* _What you should do_
Copy out each line of the data that holds the word "specific".

Records excerpted from a collection:
**********
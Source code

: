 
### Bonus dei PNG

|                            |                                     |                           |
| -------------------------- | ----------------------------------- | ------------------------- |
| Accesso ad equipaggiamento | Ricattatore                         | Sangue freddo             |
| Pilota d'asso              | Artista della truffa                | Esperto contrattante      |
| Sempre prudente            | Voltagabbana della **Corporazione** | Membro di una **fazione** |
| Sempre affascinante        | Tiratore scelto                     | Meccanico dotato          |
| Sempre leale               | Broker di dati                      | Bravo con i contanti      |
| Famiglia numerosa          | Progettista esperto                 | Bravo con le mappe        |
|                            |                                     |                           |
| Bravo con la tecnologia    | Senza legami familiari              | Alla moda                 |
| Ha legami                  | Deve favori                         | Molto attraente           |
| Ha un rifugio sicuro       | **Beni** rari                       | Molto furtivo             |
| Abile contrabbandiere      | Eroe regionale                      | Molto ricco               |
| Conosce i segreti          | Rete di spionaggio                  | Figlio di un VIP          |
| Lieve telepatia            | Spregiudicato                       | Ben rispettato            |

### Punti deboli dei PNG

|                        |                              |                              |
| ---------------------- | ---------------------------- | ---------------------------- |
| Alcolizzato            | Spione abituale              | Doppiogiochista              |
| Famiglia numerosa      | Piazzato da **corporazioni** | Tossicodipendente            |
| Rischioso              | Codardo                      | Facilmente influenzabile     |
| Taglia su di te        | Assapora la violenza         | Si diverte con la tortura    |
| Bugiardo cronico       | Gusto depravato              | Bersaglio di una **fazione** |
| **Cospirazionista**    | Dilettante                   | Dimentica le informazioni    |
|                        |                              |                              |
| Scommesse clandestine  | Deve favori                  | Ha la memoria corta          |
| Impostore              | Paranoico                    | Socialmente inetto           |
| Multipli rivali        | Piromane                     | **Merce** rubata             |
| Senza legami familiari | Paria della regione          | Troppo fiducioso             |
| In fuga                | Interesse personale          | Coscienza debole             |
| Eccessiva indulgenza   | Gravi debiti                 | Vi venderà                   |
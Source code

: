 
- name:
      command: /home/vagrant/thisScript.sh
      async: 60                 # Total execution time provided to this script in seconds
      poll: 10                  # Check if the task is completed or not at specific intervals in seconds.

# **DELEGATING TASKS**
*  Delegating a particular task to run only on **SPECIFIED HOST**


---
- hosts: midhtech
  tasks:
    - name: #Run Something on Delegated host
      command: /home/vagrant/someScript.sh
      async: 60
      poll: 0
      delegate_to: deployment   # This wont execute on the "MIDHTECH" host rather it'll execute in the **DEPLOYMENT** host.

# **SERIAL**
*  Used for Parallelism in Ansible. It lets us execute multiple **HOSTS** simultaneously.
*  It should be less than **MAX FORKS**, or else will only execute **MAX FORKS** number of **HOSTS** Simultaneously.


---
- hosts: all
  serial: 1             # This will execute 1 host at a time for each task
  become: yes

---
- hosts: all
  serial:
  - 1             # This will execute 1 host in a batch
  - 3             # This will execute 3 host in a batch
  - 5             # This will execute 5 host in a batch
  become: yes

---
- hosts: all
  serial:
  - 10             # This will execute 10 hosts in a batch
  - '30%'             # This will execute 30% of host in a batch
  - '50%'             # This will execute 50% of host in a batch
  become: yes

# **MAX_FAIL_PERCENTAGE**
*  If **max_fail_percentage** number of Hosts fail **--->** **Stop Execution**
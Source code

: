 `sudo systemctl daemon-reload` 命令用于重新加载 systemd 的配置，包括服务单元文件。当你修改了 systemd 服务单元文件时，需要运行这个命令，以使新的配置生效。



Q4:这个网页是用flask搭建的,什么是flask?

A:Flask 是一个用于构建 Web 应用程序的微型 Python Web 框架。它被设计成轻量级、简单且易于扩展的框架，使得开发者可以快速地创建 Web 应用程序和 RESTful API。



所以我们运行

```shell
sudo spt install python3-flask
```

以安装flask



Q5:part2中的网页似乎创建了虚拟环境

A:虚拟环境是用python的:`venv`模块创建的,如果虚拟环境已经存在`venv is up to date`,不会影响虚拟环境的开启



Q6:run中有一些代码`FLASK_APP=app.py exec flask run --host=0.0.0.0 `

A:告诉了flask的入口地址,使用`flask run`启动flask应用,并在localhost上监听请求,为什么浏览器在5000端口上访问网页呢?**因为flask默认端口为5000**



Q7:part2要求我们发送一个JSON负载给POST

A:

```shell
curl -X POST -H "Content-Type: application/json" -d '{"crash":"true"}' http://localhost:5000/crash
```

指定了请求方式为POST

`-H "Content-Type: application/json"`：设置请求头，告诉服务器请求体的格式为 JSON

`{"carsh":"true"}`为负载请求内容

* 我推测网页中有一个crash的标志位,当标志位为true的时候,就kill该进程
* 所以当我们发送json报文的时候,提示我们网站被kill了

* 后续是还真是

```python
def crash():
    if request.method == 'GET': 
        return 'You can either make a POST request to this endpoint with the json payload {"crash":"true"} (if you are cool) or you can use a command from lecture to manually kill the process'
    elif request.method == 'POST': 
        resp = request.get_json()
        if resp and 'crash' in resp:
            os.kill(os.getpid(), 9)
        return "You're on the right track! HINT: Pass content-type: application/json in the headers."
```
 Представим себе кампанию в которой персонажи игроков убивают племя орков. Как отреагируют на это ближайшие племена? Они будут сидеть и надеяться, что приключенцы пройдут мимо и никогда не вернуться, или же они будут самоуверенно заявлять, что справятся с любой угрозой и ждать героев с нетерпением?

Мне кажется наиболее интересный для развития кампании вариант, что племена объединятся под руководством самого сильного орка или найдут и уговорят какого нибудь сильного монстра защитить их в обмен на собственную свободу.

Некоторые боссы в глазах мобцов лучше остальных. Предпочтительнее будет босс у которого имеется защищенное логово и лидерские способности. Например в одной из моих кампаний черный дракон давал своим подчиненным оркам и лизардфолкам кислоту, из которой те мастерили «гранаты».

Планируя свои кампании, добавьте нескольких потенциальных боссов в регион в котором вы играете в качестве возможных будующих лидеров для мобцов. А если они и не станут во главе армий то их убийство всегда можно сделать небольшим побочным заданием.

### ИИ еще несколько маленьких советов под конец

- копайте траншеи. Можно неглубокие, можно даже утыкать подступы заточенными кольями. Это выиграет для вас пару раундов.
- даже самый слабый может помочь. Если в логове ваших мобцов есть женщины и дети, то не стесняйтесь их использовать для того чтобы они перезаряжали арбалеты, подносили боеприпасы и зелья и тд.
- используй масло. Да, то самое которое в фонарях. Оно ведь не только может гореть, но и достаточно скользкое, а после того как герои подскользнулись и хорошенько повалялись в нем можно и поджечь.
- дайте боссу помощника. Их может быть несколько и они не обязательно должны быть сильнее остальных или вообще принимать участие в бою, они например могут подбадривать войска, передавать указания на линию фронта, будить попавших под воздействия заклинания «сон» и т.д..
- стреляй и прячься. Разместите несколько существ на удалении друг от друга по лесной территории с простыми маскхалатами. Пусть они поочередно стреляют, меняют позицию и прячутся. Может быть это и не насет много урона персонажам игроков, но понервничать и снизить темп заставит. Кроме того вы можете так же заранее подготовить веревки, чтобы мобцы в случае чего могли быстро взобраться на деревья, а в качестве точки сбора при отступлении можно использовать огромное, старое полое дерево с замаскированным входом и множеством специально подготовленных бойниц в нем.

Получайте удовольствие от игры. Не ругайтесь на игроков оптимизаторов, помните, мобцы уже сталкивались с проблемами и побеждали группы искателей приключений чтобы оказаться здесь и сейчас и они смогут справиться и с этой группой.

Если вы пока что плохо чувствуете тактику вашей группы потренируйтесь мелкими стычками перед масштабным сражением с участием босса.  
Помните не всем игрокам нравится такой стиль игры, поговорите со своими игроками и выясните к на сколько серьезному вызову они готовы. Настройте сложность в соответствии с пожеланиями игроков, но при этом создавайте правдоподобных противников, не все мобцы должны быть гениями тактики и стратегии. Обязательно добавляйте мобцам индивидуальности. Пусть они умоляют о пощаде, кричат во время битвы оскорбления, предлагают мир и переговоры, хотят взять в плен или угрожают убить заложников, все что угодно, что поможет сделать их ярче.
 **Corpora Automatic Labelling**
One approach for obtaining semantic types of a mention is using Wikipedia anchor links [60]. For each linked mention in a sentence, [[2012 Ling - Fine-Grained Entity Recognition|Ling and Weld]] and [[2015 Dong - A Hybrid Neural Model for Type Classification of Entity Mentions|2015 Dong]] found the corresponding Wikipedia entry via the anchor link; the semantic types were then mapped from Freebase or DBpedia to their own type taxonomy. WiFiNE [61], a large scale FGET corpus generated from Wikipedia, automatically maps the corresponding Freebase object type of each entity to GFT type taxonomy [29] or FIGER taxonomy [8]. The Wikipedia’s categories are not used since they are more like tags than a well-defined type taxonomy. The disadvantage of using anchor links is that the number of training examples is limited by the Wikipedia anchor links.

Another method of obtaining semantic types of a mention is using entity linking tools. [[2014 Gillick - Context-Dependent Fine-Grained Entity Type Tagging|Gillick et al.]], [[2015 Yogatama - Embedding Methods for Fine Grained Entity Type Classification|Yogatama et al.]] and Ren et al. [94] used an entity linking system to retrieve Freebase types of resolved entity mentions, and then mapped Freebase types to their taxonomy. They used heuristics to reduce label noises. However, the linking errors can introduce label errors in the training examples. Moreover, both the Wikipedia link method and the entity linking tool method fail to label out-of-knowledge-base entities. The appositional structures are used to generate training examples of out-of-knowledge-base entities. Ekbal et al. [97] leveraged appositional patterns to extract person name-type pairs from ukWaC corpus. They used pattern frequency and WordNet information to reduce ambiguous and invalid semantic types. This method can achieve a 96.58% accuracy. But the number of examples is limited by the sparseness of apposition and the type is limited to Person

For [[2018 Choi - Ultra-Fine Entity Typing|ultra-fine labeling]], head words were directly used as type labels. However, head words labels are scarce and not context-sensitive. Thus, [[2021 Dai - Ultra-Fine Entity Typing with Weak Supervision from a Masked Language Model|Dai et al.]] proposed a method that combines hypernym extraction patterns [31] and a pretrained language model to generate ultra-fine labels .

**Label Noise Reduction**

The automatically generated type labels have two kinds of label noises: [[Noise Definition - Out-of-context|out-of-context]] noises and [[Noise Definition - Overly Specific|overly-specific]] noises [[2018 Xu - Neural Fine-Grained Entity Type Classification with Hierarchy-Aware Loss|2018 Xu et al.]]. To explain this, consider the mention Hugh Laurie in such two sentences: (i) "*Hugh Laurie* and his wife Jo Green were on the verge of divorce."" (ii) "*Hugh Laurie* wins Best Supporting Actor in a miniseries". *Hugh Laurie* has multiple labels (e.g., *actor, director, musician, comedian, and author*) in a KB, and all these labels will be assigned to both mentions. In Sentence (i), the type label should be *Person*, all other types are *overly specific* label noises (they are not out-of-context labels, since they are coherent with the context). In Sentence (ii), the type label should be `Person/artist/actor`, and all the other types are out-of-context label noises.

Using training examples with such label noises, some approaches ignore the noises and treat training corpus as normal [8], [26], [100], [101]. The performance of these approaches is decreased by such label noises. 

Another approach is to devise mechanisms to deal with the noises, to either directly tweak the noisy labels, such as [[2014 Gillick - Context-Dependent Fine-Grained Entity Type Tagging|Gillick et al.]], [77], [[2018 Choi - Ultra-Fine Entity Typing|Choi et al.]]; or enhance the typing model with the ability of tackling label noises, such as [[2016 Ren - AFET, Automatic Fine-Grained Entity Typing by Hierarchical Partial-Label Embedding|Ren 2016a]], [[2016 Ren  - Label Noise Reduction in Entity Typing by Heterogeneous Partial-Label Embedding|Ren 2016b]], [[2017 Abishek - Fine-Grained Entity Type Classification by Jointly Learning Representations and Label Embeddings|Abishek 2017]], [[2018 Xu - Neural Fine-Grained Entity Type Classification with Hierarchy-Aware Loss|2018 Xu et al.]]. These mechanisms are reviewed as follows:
**********
* _Solution for this problem_
      poll: 10                  # Check if the task is completed or not at specific intervals in seconds.
The automatically generated type labels have two kinds of label noises: [[Noise Definition - Out-of-context|out-of-context]] noises and [[Noise Definition - Overly Specific|overly-specific]] noises [[2018 Xu - Neural Fine-Grained Entity Type Classification with Hierarchy-Aware Loss|2018 Xu et al.]]. To explain this, consider the mention Hugh Laurie in such two sentences: (i) "*Hugh Laurie* and his wife Jo Green were on the verge of divorce."" (ii) "*Hugh Laurie* wins Best Supporting Actor in a miniseries". *Hugh Laurie* has multiple labels (e.g., *actor, director, musician, comedian, and author*) in a KB, and all these labels will be assigned to both mentions. In Sentence (i), the type label should be *Person*, all other types are *overly specific* label noises (they are not out-of-context labels, since they are coherent with the context). In Sentence (ii), the type label should be `Person/artist/actor`, and all the other types are out-of-context label noises.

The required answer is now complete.